Stored data entries
————————

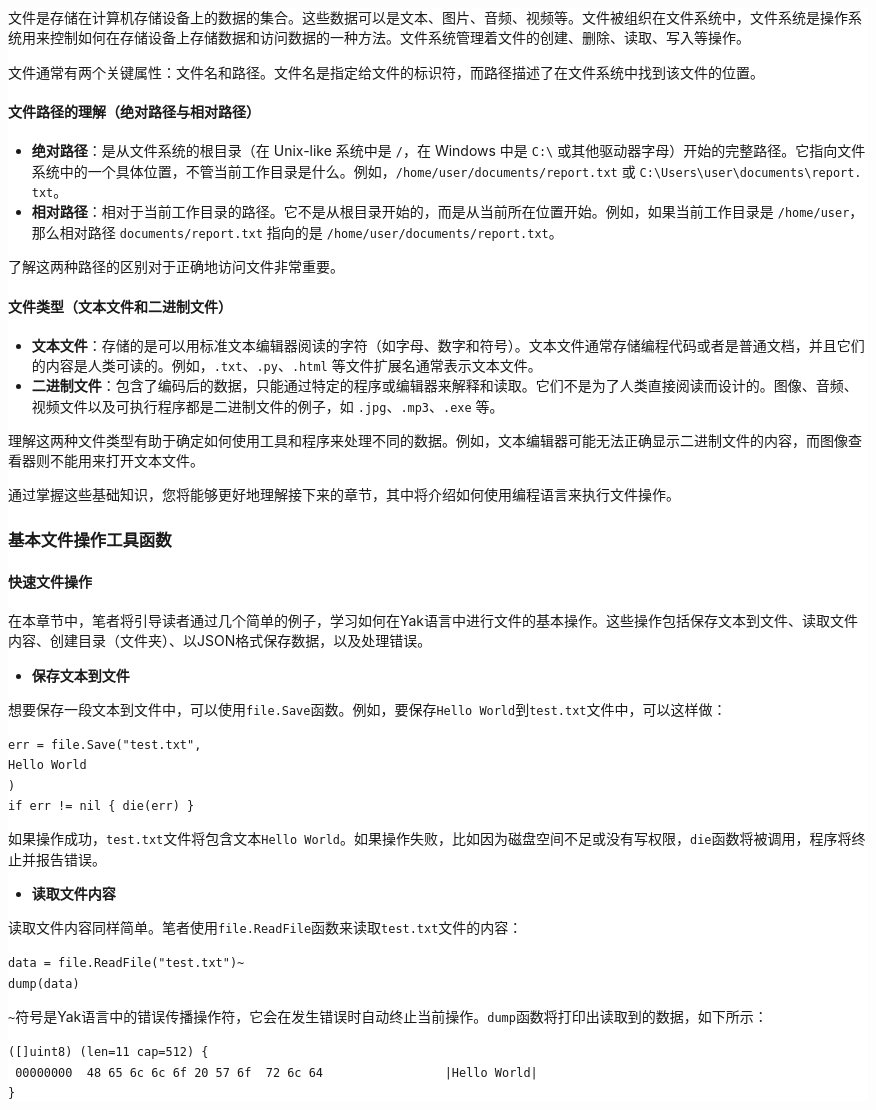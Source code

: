 文件是存储在计算机存储设备上的数据的集合。这些数据可以是文本、图片、音频、视频等。文件被组织在文件系统中，文件系统是操作系统用来控制如何在存储设备上存储数据和访问数据的一种方法。文件系统管理着文件的创建、删除、读取、写入等操作。

文件通常有两个关键属性：文件名和路径。文件名是指定给文件的标识符，而路径描述了在文件系统中找到该文件的位置。

#### **文件路径的理解（绝对路径与相对路径）**

- **绝对路径**：是从文件系统的根目录（在 Unix-like 系统中是 `/`，在 Windows 中是 `C:\` 或其他驱动器字母）开始的完整路径。它指向文件系统中的一个具体位置，不管当前工作目录是什么。例如，`/home/user/documents/report.txt` 或 `C:\Users\user\documents\report.txt`。
- **相对路径**：相对于当前工作目录的路径。它不是从根目录开始的，而是从当前所在位置开始。例如，如果当前工作目录是 `/home/user`，那么相对路径 `documents/report.txt` 指向的是 `/home/user/documents/report.txt`。

了解这两种路径的区别对于正确地访问文件非常重要。

#### **文件类型（文本文件和二进制文件）**

- **文本文件**：存储的是可以用标准文本编辑器阅读的字符（如字母、数字和符号）。文本文件通常存储编程代码或者是普通文档，并且它们的内容是人类可读的。例如，`.txt`、`.py`、`.html` 等文件扩展名通常表示文本文件。
- **二进制文件**：包含了编码后的数据，只能通过特定的程序或编辑器来解释和读取。它们不是为了人类直接阅读而设计的。图像、音频、视频文件以及可执行程序都是二进制文件的例子，如 `.jpg`、`.mp3`、`.exe` 等。

理解这两种文件类型有助于确定如何使用工具和程序来处理不同的数据。例如，文本编辑器可能无法正确显示二进制文件的内容，而图像查看器则不能用来打开文本文件。

通过掌握这些基础知识，您将能够更好地理解接下来的章节，其中将介绍如何使用编程语言来执行文件操作。

### 基本文件操作工具函数

#### **快速文件操作**

在本章节中，笔者将引导读者通过几个简单的例子，学习如何在Yak语言中进行文件的基本操作。这些操作包括保存文本到文件、读取文件内容、创建目录（文件夹）、以JSON格式保存数据，以及处理错误。

- **保存文本到文件**

想要保存一段文本到文件中，可以使用`file.Save`函数。例如，要保存`Hello World`到`test.txt`文件中，可以这样做：

```Plain
err = file.Save("test.txt", 
Hello World
)
if err != nil { die(err) }
```

如果操作成功，`test.txt`文件将包含文本`Hello World`。如果操作失败，比如因为磁盘空间不足或没有写权限，`die`函数将被调用，程序将终止并报告错误。

- **读取文件内容**

读取文件内容同样简单。笔者使用`file.ReadFile`函数来读取`test.txt`文件的内容：

```Plain
data = file.ReadFile("test.txt")~
dump(data)
```

`~`符号是Yak语言中的错误传播操作符，它会在发生错误时自动终止当前操作。`dump`函数将打印出读取到的数据，如下所示：

```Plain
([]uint8) (len=11 cap=512) {
 00000000  48 65 6c 6c 6f 20 57 6f  72 6c 64                 |Hello World|
}
```
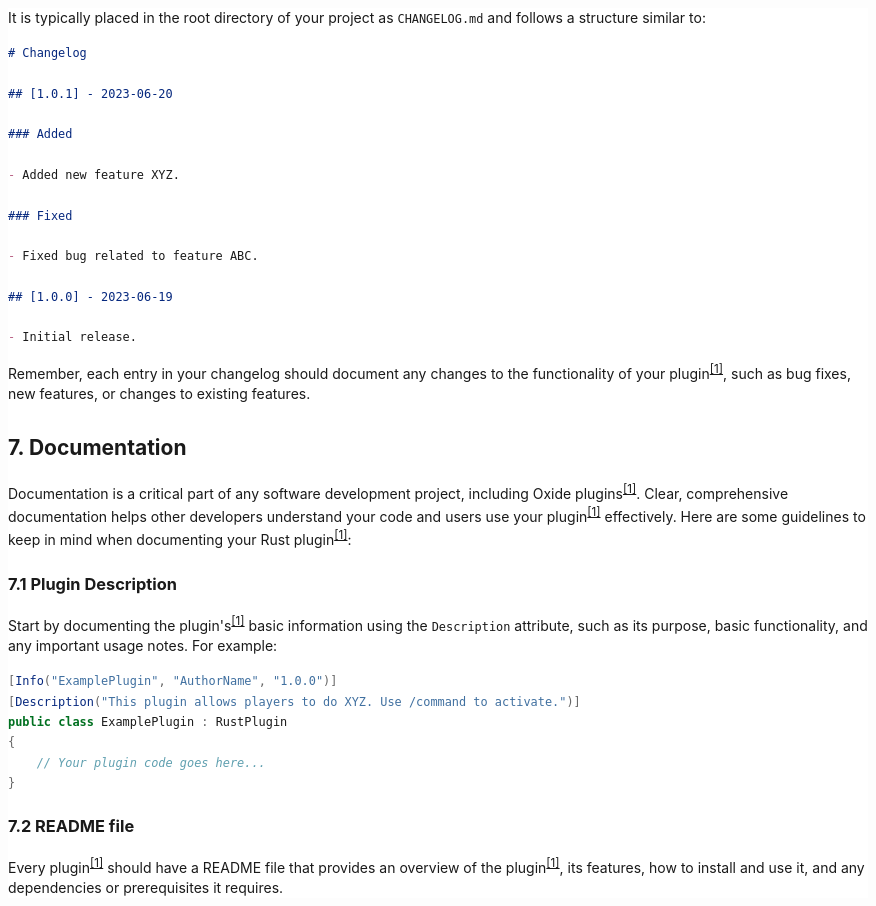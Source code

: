 It is typically placed in the root directory of your project as `CHANGELOG.md` and follows a structure similar to:

```md
# Changelog

## [1.0.1] - 2023-06-20

### Added

- Added new feature XYZ.

### Fixed

- Fixed bug related to feature ABC.

## [1.0.0] - 2023-06-19

- Initial release.
```

Remember, each entry in your changelog should document any changes to the functionality of your plugin<sup><a href="/glossary#plugins">[1]</a></sup>, such as bug fixes, new features, or changes to existing features.

## 7. Documentation

Documentation is a critical part of any software development project, including Oxide plugins<sup><a href="/glossary#plugins">[1]</a></sup>. Clear, comprehensive documentation helps other developers understand your code and users use your plugin<sup><a href="/glossary#plugins">[1]</a></sup> effectively. Here are some guidelines to keep in mind when documenting your Rust plugin<sup><a href="/glossary#plugins">[1]</a></sup>:

### 7.1 Plugin Description

Start by documenting the plugin's<sup><a href="/glossary#plugins">[1]</a></sup> basic information using the `Description` attribute, such as its purpose, basic functionality, and any important usage notes. For example:

```csharp
[Info("ExamplePlugin", "AuthorName", "1.0.0")]
[Description("This plugin allows players to do XYZ. Use /command to activate.")]
public class ExamplePlugin : RustPlugin
{
    // Your plugin code goes here...
}
```

### 7.2 README file

Every plugin<sup><a href="/glossary#plugins">[1]</a></sup> should have a README file that provides an overview of the plugin<sup><a href="/glossary#plugins">[1]</a></sup>, its features, how to install and use it, and any dependencies or prerequisites it requires.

————————

WHAT IS EXPECTED –
Output all of the records word for word, and keep the pictures out of the copy.

PROBLEM SOLUTION –
Source code

: 文件是存储在计算机存储设备上的数据的集合。这些数据可以是文本、图片、音频、视频等。文件被组织在文件系统中，文件系统是操作系统用来控制如何在存储设备上存储数据和访问数据的一种方法。文件系统管理着文件的创建、删除、读取、写入等操作。

文件通常有两个关键属性：文件名和路径。文件名是指定给文件的标识符，而路径描述了在文件系统中找到该文件的位置。

#### **文件路径的理解（绝对路径与相对路径）**

- **绝对路径**：是从文件系统的根目录（在 Unix-like 系统中是 `/`，在 Windows 中是 `C:\` 或其他驱动器字母）开始的完整路径。它指向文件系统中的一个具体位置，不管当前工作目录是什么。例如，`/home/user/documents/report.txt` 或 `C:\Users\user\documents\report.txt`。
- **相对路径**：相对于当前工作目录的路径。它不是从根目录开始的，而是从当前所在位置开始。例如，如果当前工作目录是 `/home/user`，那么相对路径 `documents/report.txt` 指向的是 `/home/user/documents/report.txt`。

了解这两种路径的区别对于正确地访问文件非常重要。

#### **文件类型（文本文件和二进制文件）**

- **文本文件**：存储的是可以用标准文本编辑器阅读的字符（如字母、数字和符号）。文本文件通常存储编程代码或者是普通文档，并且它们的内容是人类可读的。例如，`.txt`、`.py`、`.html` 等文件扩展名通常表示文本文件。
- **二进制文件**：包含了编码后的数据，只能通过特定的程序或编辑器来解释和读取。它们不是为了人类直接阅读而设计的。图像、音频、视频文件以及可执行程序都是二进制文件的例子，如 `.jpg`、`.mp3`、`.exe` 等。

理解这两种文件类型有助于确定如何使用工具和程序来处理不同的数据。例如，文本编辑器可能无法正确显示二进制文件的内容，而图像查看器则不能用来打开文本文件。

通过掌握这些基础知识，您将能够更好地理解接下来的章节，其中将介绍如何使用编程语言来执行文件操作。

### 基本文件操作工具函数

#### **快速文件操作**

在本章节中，笔者将引导读者通过几个简单的例子，学习如何在Yak语言中进行文件的基本操作。这些操作包括保存文本到文件、读取文件内容、创建目录（文件夹）、以JSON格式保存数据，以及处理错误。

- **保存文本到文件**

想要保存一段文本到文件中，可以使用`file.Save`函数。例如，要保存`Hello World`到`test.txt`文件中，可以这样做：

```Plain
err = file.Save("test.txt", 
Hello World
)
if err != nil { die(err) }
```

如果操作成功，`test.txt`文件将包含文本`Hello World`。如果操作失败，比如因为磁盘空间不足或没有写权限，`die`函数将被调用，程序将终止并报告错误。

- **读取文件内容**

读取文件内容同样简单。笔者使用`file.ReadFile`函数来读取`test.txt`文件的内容：

```Plain
data = file.ReadFile("test.txt")~
dump(data)
```

`~`符号是Yak语言中的错误传播操作符，它会在发生错误时自动终止当前操作。`dump`函数将打印出读取到的数据，如下所示：

```Plain
([]uint8) (len=11 cap=512) {
 00000000  48 65 6c 6c 6f 20 57 6f  72 6c 64                 |Hello World|
}
```
Source code

: It is typically placed in the root directory of your project as `CHANGELOG.md` and follows a structure similar to:

```md
# Changelog

## [1.0.1] - 2023-06-20

### Added

- Added new feature XYZ.

### Fixed

- Fixed bug related to feature ABC.

## [1.0.0] - 2023-06-19

- Initial release.
```

Remember, each entry in your changelog should document any changes to the functionality of your plugin<sup><a href="/glossary#plugins">[1]</a></sup>, such as bug fixes, new features, or changes to existing features.

## 7. Documentation

Documentation is a critical part of any software development project, including Oxide plugins<sup><a href="/glossary#plugins">[1]</a></sup>. Clear, comprehensive documentation helps other developers understand your code and users use your plugin<sup><a href="/glossary#plugins">[1]</a></sup> effectively. Here are some guidelines to keep in mind when documenting your Rust plugin<sup><a href="/glossary#plugins">[1]</a></sup>:

### 7.1 Plugin Description

Start by documenting the plugin's<sup><a href="/glossary#plugins">[1]</a></sup> basic information using the `Description` attribute, such as its purpose, basic functionality, and any important usage notes. For example:

```csharp
[Info("ExamplePlugin", "AuthorName", "1.0.0")]
[Description("This plugin allows players to do XYZ. Use /command to activate.")]
public class ExamplePlugin : RustPlugin
{
    // Your plugin code goes here...
}
```

### 7.2 README file

Every plugin<sup><a href="/glossary#plugins">[1]</a></sup> should have a README file that provides an overview of the plugin<sup><a href="/glossary#plugins">[1]</a></sup>, its features, how to install and use it, and any dependencies or prerequisites it requires.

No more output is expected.